▶ Problem to solve
After finding the line with "n)$ where $n$" in the entries below, retype exactly each line from there through the line with "i \leq n$), where", including that final line.

──────── Exercise input

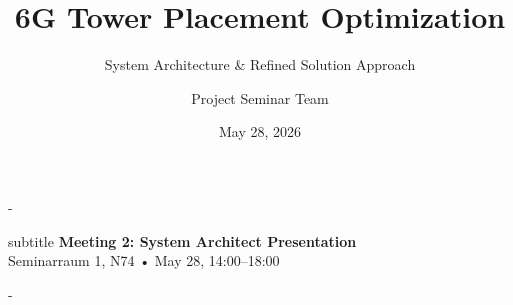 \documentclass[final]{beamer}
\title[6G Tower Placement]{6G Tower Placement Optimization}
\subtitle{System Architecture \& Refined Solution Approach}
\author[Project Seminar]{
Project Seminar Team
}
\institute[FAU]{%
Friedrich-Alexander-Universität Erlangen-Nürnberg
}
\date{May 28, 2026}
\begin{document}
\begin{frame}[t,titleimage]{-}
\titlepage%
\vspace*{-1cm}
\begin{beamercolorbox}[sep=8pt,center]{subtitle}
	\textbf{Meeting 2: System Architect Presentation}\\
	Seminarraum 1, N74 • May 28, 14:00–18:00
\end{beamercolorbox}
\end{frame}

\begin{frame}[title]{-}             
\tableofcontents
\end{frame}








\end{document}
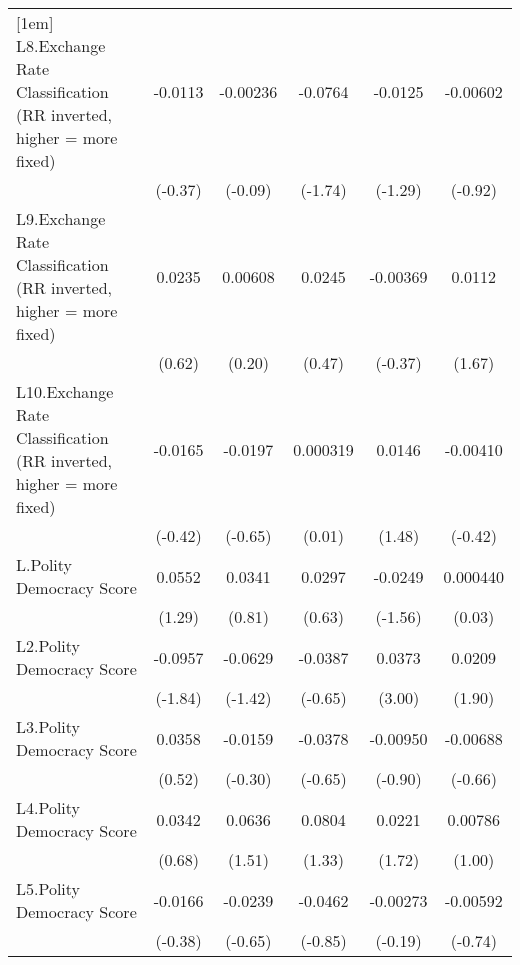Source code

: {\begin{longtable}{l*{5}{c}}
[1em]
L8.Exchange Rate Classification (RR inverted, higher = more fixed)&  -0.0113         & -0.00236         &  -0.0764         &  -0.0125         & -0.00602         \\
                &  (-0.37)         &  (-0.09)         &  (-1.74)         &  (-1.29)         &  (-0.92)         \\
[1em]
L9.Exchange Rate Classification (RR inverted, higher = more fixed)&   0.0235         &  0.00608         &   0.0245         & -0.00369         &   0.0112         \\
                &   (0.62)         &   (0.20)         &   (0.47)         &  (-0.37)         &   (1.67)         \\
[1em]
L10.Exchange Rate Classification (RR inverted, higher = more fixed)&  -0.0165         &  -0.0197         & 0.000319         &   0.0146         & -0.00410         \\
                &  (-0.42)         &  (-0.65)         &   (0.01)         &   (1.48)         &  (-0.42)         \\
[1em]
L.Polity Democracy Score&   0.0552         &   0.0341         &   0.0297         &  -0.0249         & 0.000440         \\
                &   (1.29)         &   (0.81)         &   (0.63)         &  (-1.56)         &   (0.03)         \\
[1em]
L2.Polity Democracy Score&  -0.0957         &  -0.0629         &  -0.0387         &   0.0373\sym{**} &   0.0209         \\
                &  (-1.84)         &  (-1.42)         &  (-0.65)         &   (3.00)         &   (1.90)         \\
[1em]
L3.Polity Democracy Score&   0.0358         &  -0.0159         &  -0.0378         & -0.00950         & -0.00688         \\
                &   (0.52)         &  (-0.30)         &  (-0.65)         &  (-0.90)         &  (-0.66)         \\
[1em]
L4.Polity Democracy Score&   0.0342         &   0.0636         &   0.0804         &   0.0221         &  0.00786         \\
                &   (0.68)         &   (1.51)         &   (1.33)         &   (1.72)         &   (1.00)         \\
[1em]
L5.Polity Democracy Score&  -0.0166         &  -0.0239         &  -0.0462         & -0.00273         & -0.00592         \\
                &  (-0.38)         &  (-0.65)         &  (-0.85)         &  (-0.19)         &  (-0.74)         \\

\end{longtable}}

────────────────
──────── Exercise input

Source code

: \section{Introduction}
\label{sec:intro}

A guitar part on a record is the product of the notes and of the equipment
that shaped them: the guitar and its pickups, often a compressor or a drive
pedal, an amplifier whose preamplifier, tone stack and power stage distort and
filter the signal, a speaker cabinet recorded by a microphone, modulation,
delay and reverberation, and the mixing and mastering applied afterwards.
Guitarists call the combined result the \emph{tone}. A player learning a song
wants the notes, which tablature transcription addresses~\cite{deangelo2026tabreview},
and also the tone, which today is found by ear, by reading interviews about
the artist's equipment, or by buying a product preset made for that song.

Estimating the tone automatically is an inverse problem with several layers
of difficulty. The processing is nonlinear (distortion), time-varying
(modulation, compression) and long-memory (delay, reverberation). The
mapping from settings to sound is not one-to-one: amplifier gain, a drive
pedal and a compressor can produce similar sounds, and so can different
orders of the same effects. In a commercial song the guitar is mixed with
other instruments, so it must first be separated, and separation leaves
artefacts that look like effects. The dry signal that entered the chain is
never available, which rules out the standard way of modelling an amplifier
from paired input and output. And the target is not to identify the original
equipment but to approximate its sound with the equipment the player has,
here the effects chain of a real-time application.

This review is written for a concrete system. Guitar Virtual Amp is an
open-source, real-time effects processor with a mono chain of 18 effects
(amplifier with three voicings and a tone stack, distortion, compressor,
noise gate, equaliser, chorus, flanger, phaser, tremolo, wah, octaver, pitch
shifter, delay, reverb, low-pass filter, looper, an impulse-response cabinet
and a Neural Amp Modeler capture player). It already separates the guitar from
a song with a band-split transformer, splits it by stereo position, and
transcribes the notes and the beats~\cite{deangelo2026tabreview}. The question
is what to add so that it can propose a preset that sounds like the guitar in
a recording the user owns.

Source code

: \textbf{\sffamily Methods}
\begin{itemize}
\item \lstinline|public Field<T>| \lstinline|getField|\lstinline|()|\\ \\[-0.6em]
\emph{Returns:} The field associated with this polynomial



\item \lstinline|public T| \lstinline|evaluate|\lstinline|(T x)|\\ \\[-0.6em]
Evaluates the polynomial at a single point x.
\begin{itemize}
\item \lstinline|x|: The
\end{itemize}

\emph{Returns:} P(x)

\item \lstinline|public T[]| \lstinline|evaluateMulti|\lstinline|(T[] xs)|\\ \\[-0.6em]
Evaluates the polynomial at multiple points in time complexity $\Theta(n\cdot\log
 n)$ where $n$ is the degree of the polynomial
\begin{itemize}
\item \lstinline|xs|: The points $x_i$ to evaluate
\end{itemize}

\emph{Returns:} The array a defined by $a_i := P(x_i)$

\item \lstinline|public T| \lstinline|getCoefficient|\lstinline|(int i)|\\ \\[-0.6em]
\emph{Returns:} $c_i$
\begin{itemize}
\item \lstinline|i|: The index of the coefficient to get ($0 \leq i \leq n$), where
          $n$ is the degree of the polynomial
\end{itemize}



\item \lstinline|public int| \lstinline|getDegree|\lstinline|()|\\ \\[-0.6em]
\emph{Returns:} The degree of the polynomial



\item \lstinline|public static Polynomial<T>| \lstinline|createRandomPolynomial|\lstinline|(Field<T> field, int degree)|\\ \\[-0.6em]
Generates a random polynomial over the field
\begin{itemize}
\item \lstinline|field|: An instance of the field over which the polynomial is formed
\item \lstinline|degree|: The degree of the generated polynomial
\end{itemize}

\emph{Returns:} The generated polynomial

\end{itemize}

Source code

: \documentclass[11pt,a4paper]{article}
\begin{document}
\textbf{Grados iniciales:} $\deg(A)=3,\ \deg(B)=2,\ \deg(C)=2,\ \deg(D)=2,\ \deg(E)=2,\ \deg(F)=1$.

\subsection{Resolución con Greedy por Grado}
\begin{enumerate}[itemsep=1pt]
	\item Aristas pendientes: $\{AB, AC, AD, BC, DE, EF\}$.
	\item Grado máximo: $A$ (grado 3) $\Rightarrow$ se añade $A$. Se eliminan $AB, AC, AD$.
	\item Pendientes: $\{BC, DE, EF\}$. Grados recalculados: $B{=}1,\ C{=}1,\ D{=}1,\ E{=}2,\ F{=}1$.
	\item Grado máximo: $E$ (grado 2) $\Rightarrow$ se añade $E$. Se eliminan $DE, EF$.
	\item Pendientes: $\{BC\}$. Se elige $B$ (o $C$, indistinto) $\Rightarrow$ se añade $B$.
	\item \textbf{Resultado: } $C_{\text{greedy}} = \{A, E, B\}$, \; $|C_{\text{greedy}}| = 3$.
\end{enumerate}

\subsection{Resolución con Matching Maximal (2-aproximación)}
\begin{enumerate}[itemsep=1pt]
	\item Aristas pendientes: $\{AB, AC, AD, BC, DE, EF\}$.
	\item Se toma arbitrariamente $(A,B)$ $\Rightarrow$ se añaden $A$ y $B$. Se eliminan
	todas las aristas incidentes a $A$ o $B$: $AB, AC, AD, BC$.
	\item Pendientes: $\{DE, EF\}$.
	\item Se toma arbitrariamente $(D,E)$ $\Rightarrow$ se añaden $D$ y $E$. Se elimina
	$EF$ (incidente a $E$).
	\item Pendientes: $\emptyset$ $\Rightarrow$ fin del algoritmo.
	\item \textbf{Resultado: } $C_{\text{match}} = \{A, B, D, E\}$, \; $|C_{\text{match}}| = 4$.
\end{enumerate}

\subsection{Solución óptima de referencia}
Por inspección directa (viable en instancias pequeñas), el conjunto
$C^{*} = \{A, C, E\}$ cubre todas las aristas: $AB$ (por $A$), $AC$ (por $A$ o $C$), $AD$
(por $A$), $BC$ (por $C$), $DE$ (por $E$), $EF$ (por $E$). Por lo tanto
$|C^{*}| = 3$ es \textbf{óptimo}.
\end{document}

────────────────

▶ Result of this task
 n)$ where $n$ is the degree of the polynomial
\begin{itemize}
\item \lstinline|xs|: The points $x_i$ to evaluate
\end{itemize}

\emph{Returns:} The array a defined by $a_i := P(x_i)$

\item \lstinline|public T| \lstinline|getCoefficient|\lstinline|(int i)|\\ \\[-0.6em]
\emph{Returns:} $c_i$
\begin{itemize}
\item \lstinline|i|: The index of the coefficient to get ($0 \leq i \leq n$), where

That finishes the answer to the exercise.